Palladium futures slid again this week, extending a punishing selloff that has erased nearly ~10% in a month as Middle East conflict, rising inflation, and a hawkish Federal Reserve collide with the metal's deep dependence on a single industry.

Palladium futures slipped below $1,450 per ounce, touching their lowest level in five weeks amid a broader precious-metals selloff. The decline came as rising U.S. inflation, fueled by escalating geopolitical tensions and higher energy prices, strengthened expectations that the Fed will keep interest rates elevated for longer. For anyone holding palladium — directly or through mining equities — the message is clear: macro fear is winning.

• Oil Spikes Are Squeezing Palladium From Both Sides. Iran hit several ships in the Strait of Hormuz and set a UAE oil port ablaze, provoking the war's biggest escalation in weeks. Brent crude jumped more than 5%, and the U.S. dollar firmed. A stronger dollar makes palladium — priced in greenbacks — more expensive for overseas buyers, cutting demand. Simultaneously, rising energy prices have raised inflation fears and the possibility of higher U.S. rates , which makes non-yielding commodities like palladium less attractive compared with interest-bearing assets.

• The Fed Isn't Coming to the Rescue. Barclays joined a growing list of brokerages betting on no policy easing from the Fed this year. The central bank's most recent decision was its most divided since 1992, driven by deepening concerns about higher energy costs.

Markets now price a 29% chance of a rate hike by December — a nightmare scenario for metals that pay no interest.

• An 85% Auto Addiction Leaves No Room for Error. UBS recently cut its palladium forecast by $200/oz to $1,600, noting that autocatalyst demand accounts for 80–85% of consumption and warning the shift toward electric vehicles puts "a large segment of demand at risk."
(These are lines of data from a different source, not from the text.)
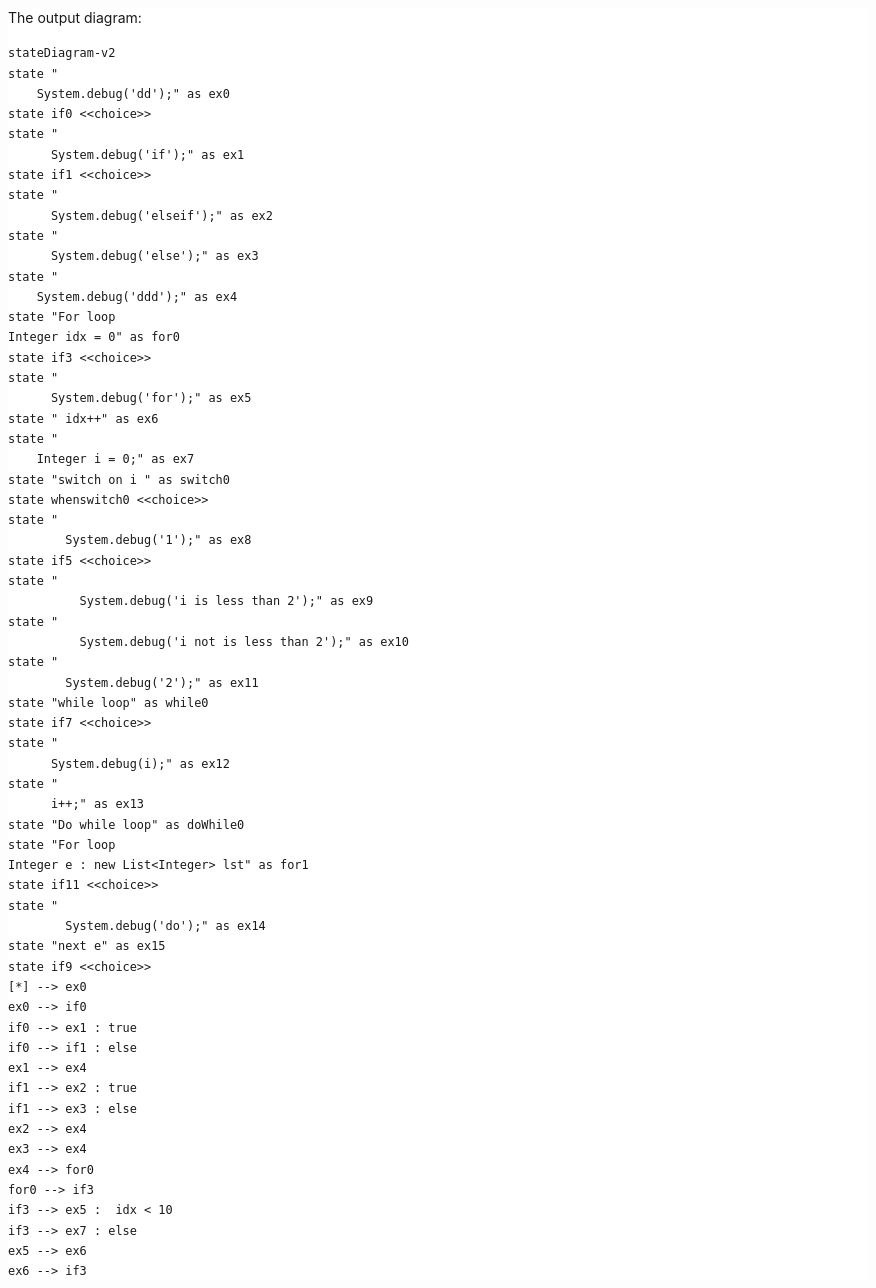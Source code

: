 The output diagram:

```mermaid
stateDiagram-v2
state "
    System.debug('dd');" as ex0
state if0 <<choice>>
state "
      System.debug('if');" as ex1
state if1 <<choice>>
state "
      System.debug('elseif');" as ex2
state "
      System.debug('else');" as ex3
state "
    System.debug('ddd');" as ex4
state "For loop
Integer idx = 0" as for0
state if3 <<choice>>
state "
      System.debug('for');" as ex5
state " idx++" as ex6
state "
    Integer i = 0;" as ex7
state "switch on i " as switch0
state whenswitch0 <<choice>>
state "
        System.debug('1');" as ex8
state if5 <<choice>>
state "
          System.debug('i is less than 2');" as ex9
state "
          System.debug('i not is less than 2');" as ex10
state "
        System.debug('2');" as ex11
state "while loop" as while0
state if7 <<choice>>
state "
      System.debug(i);" as ex12
state "
      i++;" as ex13
state "Do while loop" as doWhile0
state "For loop
Integer e : new List<Integer> lst" as for1
state if11 <<choice>>
state "
        System.debug('do');" as ex14
state "next e" as ex15
state if9 <<choice>>
[*] --> ex0
ex0 --> if0
if0 --> ex1 : true
if0 --> if1 : else
ex1 --> ex4
if1 --> ex2 : true
if1 --> ex3 : else
ex2 --> ex4
ex3 --> ex4
ex4 --> for0
for0 --> if3
if3 --> ex5 :  idx < 10
if3 --> ex7 : else
ex5 --> ex6
ex6 --> if3
```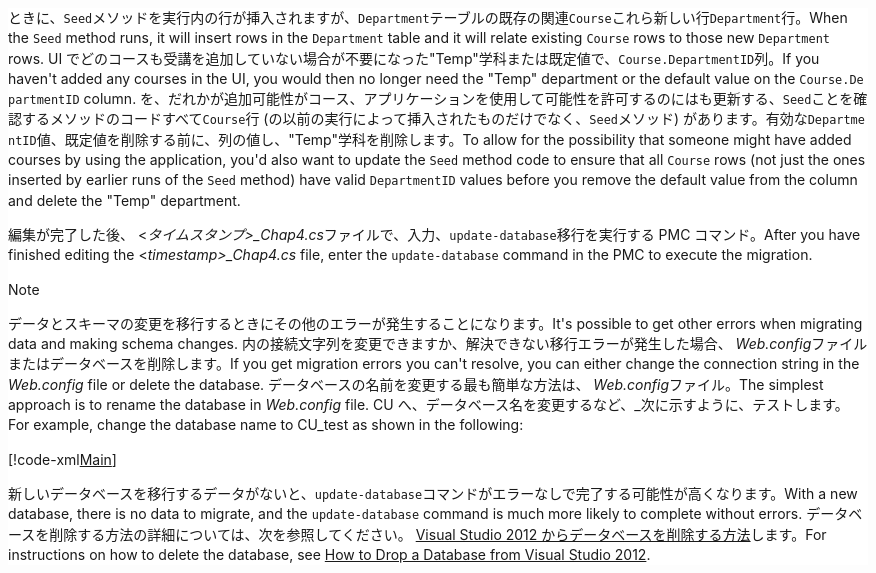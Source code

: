 
<span data-ttu-id="cd8d4-332">ときに、`Seed`メソッドを実行内の行が挿入されますが、`Department`テーブルの既存の関連`Course`これら新しい行`Department`行。</span><span class="sxs-lookup"><span data-stu-id="cd8d4-332">When the `Seed` method runs, it will insert rows in the `Department` table and it will relate existing `Course` rows to those new `Department` rows.</span></span> <span data-ttu-id="cd8d4-333">UI でどのコースも受講を追加していない場合が不要になった"Temp"学科または既定値で、`Course.DepartmentID`列。</span><span class="sxs-lookup"><span data-stu-id="cd8d4-333">If you haven't added any courses in the UI, you would then no longer need the "Temp" department or the default value on the `Course.DepartmentID` column.</span></span> <span data-ttu-id="cd8d4-334">を、だれかが追加可能性がコース、アプリケーションを使用して可能性を許可するのにはも更新する、`Seed`ことを確認するメソッドのコードすべて`Course`行 (の以前の実行によって挿入されたものだけでなく、`Seed`メソッド) があります。有効な`DepartmentID`値、既定値を削除する前に、列の値し、"Temp"学科を削除します。</span><span class="sxs-lookup"><span data-stu-id="cd8d4-334">To allow for the possibility that someone might have added courses by using the application, you'd also want to update the `Seed` method code to ensure that all `Course` rows (not just the ones inserted by earlier runs of the `Seed` method) have valid `DepartmentID` values before you remove the default value from the column and delete the "Temp" department.</span></span>

<span data-ttu-id="cd8d4-335">編集が完了した後、 &lt;*タイムスタンプ&gt;\_Chap4.cs*ファイルで、入力、`update-database`移行を実行する PMC コマンド。</span><span class="sxs-lookup"><span data-stu-id="cd8d4-335">After you have finished editing the &lt;*timestamp&gt;\_Chap4.cs* file, enter the `update-database` command in the PMC to execute the migration.</span></span>

> [!NOTE]
> <span data-ttu-id="cd8d4-336">データとスキーマの変更を移行するときにその他のエラーが発生することになります。</span><span class="sxs-lookup"><span data-stu-id="cd8d4-336">It's possible to get other errors when migrating data and making schema changes.</span></span> <span data-ttu-id="cd8d4-337">内の接続文字列を変更できますか、解決できない移行エラーが発生した場合、 *Web.config*ファイルまたはデータベースを削除します。</span><span class="sxs-lookup"><span data-stu-id="cd8d4-337">If you get migration errors you can't resolve, you can either change the connection string in the *Web.config* file or delete the database.</span></span> <span data-ttu-id="cd8d4-338">データベースの名前を変更する最も簡単な方法は、 *Web.config*ファイル。</span><span class="sxs-lookup"><span data-stu-id="cd8d4-338">The simplest approach is to rename the database in *Web.config* file.</span></span> <span data-ttu-id="cd8d4-339">CU へ、データベース名を変更するなど、\_次に示すように、テストします。</span><span class="sxs-lookup"><span data-stu-id="cd8d4-339">For example, change the database name to CU\_test as shown in the following:</span></span>
> 
> [!code-xml[Main](creating-a-more-complex-data-model-for-an-asp-net-mvc-application/samples/sample35.xml?highlight=1-2)]
> 
> <span data-ttu-id="cd8d4-340">新しいデータベースを移行するデータがないと、`update-database`コマンドがエラーなしで完了する可能性が高くなります。</span><span class="sxs-lookup"><span data-stu-id="cd8d4-340">With a new database, there is no data to migrate, and the `update-database` command is much more likely to complete without errors.</span></span> <span data-ttu-id="cd8d4-341">データベースを削除する方法の詳細については、次を参照してください。 [Visual Studio 2012 からデータベースを削除する方法](http://romiller.com/2013/05/17/how-to-drop-a-database-from-visual-studio-2012/)します。</span><span class="sxs-lookup"><span data-stu-id="cd8d4-341">For instructions on how to delete the database, see [How to Drop a Database from Visual Studio 2012](http://romiller.com/2013/05/17/how-to-drop-a-database-from-visual-studio-2012/).</span></span>

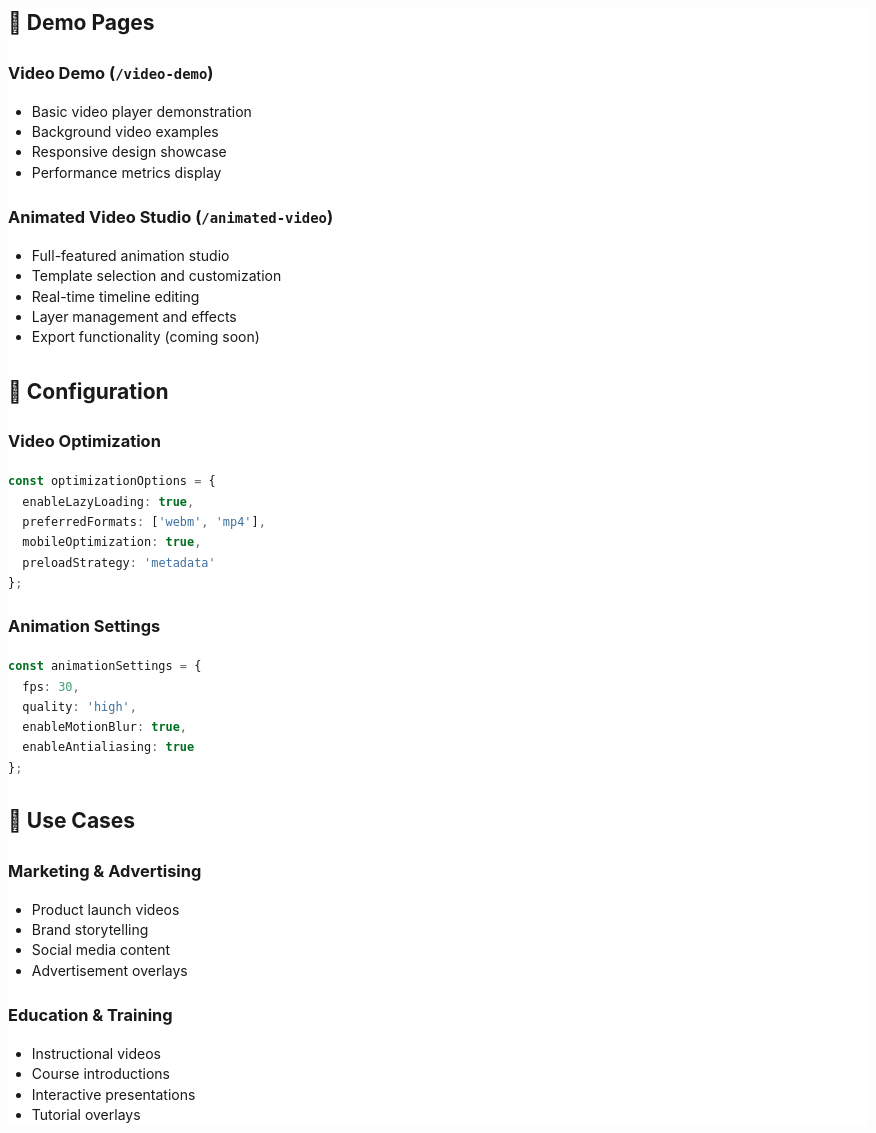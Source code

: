 ## 📱 Demo Pages

### Video Demo (`/video-demo`)
- Basic video player demonstration
- Background video examples
- Responsive design showcase
- Performance metrics display

### Animated Video Studio (`/animated-video`)
- Full-featured animation studio
- Template selection and customization
- Real-time timeline editing
- Layer management and effects
- Export functionality (coming soon)

## 🔧 Configuration

### Video Optimization
```typescript
const optimizationOptions = {
  enableLazyLoading: true,
  preferredFormats: ['webm', 'mp4'],
  mobileOptimization: true,
  preloadStrategy: 'metadata'
};
```

### Animation Settings
```typescript
const animationSettings = {
  fps: 30,
  quality: 'high',
  enableMotionBlur: true,
  enableAntialiasing: true
};
```

## 🎯 Use Cases

### Marketing & Advertising
- Product launch videos
- Brand storytelling
- Social media content
- Advertisement overlays

### Education & Training
- Instructional videos
- Course introductions
- Interactive presentations
- Tutorial overlays
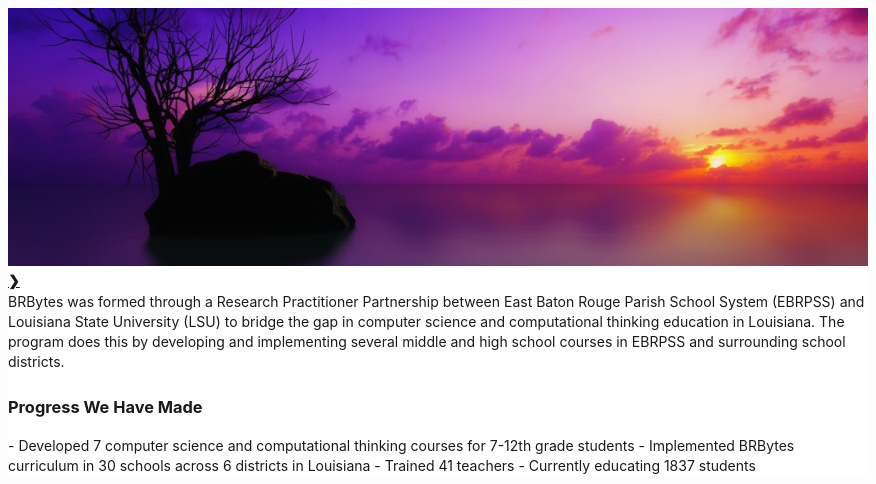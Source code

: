 <img width="100%" src="slideshow3.jpg">
</div>
<div class="w3-cell w3-cell-middle w3-jumbo">
<a href="#" class="w3-text-indigo" onclick="plusDivs(+1)"><strong>&#10095;</strong></a>
</div>
</div>
<div class="w3-left-align">
BRBytes was formed through a Research Practitioner Partnership between East Baton Rouge Parish School System (EBRPSS) and Louisiana State University (LSU) to bridge the gap in computer science and computational thinking education in Louisiana. The program does this by developing and implementing several middle and high school courses in EBRPSS and surrounding school districts.
</div>
<div class="flexbox-container">
<div class="w3-grey w3-padding flexbox-item">
<div class="w3-light-grey w3-text-indigo">
<h3 class="w3-padding"><strong>Progress We Have Made</strong></h3>
</div>
<div class="w3-left-align">
- Developed 7 computer science and computational thinking courses for 7-12th grade students
- Implemented BRBytes curriculum in 30 schools across 6 districts in Louisiana
- Trained 41 teachers
- Currently educating 1837 students
</div> 
</div>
Johnson Matthey's 2026 PGM report projects the palladium market will flip into a 214,000-ounce surplus — the first since 2012 , removing a key bullish pillar.

• Tight Supply May Not Be Tight Enough. Supply conditions remain relatively tight, with production disruptions in South Africa and uncertainty around Russian exports still affected by sanctions. But the three-month lease rate has crashed from ~19% to roughly 6% since January, while ETF holdings have shed nearly 300,000 ounces — both signs that the physical squeeze is loosening faster than bulls hoped.

The bottom line: palladium is caught in a vise between a war-driven inflation shock and a structural demand threat from electrification. Until either geopolitical risk fades or the Fed pivots, the path of least resistance points down.